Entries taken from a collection
☆ ☆ ☆
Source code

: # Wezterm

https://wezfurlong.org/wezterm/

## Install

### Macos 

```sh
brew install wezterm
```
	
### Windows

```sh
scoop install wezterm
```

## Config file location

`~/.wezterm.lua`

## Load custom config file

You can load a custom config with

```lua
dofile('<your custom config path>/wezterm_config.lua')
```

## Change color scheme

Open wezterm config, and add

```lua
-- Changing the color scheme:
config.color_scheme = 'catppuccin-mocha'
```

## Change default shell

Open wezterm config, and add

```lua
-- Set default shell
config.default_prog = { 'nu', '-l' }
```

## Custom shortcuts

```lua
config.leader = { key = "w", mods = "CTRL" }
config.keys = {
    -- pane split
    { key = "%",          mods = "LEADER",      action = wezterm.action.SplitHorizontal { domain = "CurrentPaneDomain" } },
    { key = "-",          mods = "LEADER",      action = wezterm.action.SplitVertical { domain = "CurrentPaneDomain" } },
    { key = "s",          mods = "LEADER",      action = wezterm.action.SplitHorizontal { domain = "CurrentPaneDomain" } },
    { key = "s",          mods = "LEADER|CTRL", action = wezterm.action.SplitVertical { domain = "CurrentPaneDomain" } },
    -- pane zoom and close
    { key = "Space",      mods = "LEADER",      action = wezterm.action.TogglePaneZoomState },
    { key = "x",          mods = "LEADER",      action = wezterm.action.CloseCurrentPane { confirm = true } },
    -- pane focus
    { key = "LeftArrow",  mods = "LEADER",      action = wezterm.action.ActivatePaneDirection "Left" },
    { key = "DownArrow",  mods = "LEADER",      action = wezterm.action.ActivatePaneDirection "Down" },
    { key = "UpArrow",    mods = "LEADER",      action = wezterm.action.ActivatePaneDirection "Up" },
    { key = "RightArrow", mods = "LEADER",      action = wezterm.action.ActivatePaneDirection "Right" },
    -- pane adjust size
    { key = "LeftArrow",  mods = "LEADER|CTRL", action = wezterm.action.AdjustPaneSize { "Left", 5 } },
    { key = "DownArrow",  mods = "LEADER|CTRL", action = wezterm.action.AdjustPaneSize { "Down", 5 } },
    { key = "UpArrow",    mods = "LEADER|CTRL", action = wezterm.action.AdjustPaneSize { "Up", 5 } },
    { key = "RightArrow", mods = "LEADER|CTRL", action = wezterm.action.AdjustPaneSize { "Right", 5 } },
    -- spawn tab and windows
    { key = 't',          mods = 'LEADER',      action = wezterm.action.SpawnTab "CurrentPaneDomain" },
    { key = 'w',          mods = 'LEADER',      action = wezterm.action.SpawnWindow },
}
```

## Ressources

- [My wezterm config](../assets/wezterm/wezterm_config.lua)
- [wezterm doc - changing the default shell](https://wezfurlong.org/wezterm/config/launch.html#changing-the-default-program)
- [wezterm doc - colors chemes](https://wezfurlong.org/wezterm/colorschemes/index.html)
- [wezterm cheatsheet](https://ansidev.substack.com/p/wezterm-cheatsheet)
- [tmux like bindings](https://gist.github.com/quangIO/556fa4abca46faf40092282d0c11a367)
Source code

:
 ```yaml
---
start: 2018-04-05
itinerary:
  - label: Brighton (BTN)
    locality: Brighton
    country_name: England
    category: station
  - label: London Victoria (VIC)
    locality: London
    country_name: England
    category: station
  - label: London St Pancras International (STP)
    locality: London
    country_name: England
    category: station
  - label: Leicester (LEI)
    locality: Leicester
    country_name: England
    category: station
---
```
☆ ☆ ☆
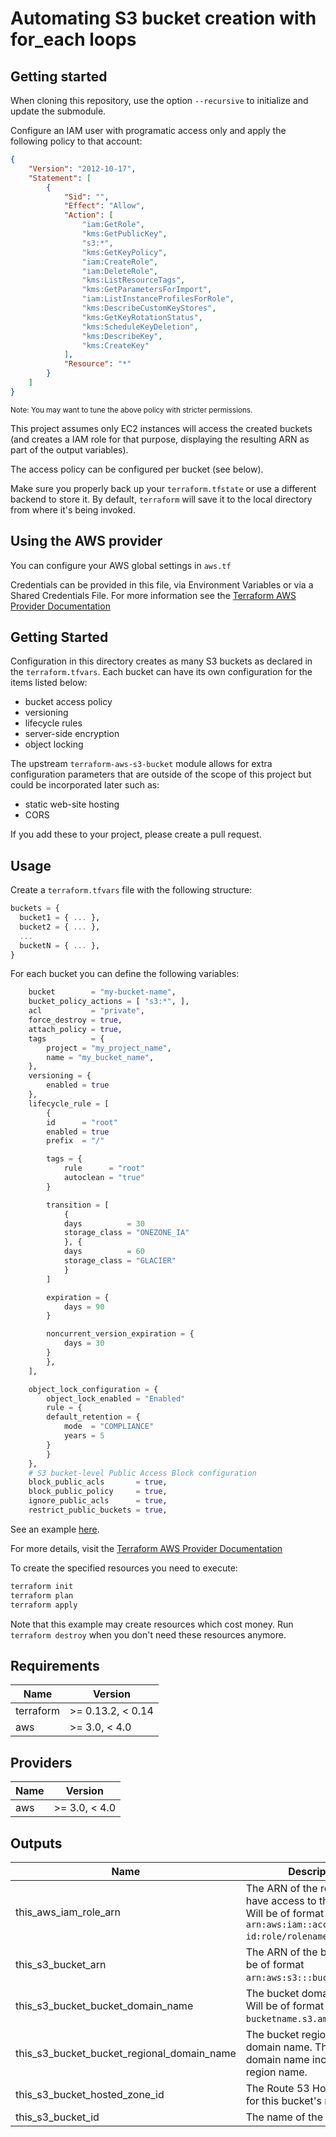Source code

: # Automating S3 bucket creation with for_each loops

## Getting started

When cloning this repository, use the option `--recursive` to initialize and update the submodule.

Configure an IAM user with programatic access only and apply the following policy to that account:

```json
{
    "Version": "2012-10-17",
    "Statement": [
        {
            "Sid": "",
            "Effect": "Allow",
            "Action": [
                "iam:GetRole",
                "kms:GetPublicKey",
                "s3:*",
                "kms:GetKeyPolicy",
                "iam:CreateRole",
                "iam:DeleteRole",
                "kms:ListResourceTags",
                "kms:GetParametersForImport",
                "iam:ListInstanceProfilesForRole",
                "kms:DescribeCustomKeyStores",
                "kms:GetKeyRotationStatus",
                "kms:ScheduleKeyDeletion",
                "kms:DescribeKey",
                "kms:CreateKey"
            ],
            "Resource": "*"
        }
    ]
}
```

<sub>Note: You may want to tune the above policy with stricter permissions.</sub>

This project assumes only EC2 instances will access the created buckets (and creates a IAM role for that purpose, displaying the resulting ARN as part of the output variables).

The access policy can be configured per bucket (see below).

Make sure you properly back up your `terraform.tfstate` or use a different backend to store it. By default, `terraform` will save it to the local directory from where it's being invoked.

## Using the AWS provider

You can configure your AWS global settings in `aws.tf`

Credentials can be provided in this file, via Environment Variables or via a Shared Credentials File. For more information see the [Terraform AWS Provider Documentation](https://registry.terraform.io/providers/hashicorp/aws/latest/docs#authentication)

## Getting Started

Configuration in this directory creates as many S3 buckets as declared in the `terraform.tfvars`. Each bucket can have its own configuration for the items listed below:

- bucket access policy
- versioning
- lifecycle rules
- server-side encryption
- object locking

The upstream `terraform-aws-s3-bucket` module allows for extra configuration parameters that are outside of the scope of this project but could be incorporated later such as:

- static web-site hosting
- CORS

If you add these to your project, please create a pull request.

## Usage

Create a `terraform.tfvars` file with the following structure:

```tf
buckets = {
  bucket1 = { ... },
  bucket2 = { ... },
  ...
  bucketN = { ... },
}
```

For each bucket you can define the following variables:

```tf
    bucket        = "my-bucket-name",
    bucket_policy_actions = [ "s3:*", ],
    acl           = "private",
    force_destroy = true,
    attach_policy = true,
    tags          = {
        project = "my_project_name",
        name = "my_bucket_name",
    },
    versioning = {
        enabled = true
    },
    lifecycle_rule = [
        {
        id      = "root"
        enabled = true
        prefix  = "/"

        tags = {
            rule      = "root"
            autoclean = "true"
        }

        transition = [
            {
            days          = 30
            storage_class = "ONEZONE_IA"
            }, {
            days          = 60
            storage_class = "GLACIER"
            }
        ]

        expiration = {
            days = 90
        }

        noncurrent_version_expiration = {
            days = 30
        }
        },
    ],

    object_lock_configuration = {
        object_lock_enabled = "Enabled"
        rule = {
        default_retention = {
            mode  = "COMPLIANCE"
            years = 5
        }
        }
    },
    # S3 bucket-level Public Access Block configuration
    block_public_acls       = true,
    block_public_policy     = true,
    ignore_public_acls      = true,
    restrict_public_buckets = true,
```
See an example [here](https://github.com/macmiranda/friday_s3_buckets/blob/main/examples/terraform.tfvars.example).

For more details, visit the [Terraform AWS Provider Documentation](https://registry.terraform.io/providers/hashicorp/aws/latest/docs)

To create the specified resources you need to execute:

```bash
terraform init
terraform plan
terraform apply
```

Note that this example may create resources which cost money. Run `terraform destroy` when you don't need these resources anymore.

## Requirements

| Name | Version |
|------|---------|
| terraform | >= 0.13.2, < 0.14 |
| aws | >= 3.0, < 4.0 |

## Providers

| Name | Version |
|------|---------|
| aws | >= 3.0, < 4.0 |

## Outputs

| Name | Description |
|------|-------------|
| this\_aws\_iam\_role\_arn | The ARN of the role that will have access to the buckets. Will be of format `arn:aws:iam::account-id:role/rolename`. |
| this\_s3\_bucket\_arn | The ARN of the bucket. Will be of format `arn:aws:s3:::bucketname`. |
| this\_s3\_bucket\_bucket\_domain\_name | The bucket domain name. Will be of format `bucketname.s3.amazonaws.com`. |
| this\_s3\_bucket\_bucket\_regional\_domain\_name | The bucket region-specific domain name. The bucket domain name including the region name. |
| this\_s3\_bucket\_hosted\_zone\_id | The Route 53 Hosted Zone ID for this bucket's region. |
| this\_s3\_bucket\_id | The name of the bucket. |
☆ ☆ ☆
- _Work to be completed_
Report the lines above that contain "Note".

- _Result of the exercise_
<sub>Note: You may want to tune the above policy with stricter permissions.</sub>
Note that this example may create resources which cost money. Run `terraform destroy` when you don't need these resources anymore.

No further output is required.